MassMutual Procedures May Dampen 529 Sales

MassMutual Financial’s in-house registered representatives will wear out a little more shoe leather or cut back on selling 529 college savings plans to meet new regulations separating financial planners from securities dealers.

MassMutual Financial’s in-house registered representatives will wear out a little more shoe leather or cut back on selling 529 college savings plans to meet new regulations separating financial planners from securities dealers.

MassMutual’s latest effort to comply with the Securities and Exchange Commission‘s rule 202(a)(11)-1 -- a recent measure requiring brokers to become registered investment advisors before offering financial plans strongly discourages its registered representatives from selling more than one kind of insurance contract or investment per client meeting. MassMutual has not put the ban on cross-selling in writing but the message has been communicated verbally in at least one branch and the firm has altered its proprietary financial planning software for registered representatives without RIA accreditation to block sales presentations displaying more than one insurance contract or investment.

Misleading?

To do so would give the appearance of engaging in financial planning instead of selling investments. Registered representatives who obtained RIA accreditation may continue selling insurance and investments simultaneously, or cross-selling, according to a registered representative at the firm.
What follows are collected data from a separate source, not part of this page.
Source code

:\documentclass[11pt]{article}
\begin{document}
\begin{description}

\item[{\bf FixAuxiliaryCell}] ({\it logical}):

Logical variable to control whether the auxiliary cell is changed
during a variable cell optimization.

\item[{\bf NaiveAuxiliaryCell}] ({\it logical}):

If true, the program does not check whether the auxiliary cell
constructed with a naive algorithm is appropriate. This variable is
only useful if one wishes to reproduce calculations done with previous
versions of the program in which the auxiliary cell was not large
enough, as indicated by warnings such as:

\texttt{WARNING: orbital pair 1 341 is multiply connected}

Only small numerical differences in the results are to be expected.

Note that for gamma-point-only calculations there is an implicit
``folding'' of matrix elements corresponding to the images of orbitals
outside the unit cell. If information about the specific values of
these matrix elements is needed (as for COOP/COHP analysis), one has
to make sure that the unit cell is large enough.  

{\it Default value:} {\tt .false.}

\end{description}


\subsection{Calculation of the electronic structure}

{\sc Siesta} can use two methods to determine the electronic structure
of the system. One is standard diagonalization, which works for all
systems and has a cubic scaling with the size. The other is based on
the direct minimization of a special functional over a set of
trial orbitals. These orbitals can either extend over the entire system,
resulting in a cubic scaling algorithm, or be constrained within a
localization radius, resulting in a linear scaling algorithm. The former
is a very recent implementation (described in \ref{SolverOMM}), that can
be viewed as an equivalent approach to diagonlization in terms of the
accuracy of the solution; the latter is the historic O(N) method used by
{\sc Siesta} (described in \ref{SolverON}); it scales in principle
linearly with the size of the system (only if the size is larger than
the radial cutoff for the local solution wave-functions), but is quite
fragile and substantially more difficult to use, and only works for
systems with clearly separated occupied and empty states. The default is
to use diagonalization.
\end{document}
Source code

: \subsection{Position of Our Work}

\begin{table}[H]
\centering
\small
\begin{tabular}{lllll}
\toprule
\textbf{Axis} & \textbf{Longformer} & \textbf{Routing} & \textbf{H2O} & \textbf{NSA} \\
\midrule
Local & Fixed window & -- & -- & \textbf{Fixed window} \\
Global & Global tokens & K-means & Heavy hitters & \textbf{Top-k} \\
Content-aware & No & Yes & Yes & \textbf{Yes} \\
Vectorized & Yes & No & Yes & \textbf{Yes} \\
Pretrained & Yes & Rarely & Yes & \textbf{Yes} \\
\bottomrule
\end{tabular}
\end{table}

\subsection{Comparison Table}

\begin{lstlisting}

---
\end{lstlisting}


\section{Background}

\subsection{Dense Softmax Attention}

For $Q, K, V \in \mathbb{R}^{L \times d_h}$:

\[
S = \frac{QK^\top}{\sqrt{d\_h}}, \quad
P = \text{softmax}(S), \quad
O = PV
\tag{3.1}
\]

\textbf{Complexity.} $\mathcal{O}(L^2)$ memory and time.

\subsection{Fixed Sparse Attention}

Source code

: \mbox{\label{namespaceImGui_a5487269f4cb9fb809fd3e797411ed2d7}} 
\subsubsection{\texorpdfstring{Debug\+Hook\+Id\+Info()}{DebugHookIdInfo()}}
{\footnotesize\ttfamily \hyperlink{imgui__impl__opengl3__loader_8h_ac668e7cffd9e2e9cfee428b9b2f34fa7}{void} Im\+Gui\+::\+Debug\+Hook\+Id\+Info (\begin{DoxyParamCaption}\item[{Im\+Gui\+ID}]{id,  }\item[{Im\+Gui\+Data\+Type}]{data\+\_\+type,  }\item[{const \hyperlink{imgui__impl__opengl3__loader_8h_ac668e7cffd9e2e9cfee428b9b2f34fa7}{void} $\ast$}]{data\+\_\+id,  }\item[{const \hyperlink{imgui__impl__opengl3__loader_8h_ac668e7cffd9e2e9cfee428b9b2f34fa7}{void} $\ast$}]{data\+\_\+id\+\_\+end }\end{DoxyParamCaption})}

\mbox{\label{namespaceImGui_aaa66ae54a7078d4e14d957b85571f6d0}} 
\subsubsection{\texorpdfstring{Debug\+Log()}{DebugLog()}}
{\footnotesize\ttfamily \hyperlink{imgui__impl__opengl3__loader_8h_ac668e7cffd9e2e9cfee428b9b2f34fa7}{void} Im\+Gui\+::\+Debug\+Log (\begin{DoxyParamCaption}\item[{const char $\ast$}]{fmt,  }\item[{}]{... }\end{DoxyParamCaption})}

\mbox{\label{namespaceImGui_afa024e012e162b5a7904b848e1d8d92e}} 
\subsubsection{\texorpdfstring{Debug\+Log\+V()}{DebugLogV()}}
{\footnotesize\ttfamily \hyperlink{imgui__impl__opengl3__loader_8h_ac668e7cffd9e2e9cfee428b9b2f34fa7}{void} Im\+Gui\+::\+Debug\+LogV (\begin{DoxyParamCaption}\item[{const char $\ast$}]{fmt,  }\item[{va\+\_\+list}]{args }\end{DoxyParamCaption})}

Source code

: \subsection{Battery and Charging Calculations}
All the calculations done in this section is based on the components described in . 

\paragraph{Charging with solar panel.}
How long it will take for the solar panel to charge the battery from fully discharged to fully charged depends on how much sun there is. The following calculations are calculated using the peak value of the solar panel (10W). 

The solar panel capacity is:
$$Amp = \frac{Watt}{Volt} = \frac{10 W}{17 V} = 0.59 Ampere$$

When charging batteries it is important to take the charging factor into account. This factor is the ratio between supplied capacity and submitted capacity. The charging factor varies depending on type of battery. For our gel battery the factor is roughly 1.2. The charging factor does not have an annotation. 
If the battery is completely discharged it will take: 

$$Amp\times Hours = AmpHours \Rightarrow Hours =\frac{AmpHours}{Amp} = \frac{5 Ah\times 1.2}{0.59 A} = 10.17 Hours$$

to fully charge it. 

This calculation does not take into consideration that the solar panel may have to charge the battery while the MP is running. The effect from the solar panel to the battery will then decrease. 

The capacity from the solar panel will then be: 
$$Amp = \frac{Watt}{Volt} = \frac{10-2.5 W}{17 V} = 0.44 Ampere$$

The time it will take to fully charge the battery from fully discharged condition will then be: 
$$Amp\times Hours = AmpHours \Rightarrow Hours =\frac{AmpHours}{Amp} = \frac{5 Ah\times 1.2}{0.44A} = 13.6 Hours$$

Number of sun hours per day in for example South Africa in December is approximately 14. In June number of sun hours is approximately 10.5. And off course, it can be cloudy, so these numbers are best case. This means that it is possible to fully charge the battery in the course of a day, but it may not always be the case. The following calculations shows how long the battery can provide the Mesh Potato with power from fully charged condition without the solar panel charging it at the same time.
Mark Cybulski, a spokesman, declined to comment.

As a result, some registered representatives may choose to make each client visit as profitable as possible by selling insurance or annuities instead of new 529 plans, which initially generate comparatively small commissions. “If someone has a need for life insurance we cannot do the 529 or mutual funds in the same day because we’re not supposed to be doing financial plans,” the rep said.

Many MassMutual registered representatives have postponed becoming RIAs to avoid compliance procedures that occasionally delay sales by up to several weeks. The delays are caused largely by backlogs of financial plans waiting for approval at individual branches before being sent to the home office for another round of inspections, the rep said. Other registered representatives have avoided becoming RIAs because they lack the necessary Series 7 securities license and have no intention of sitting for additional examinations.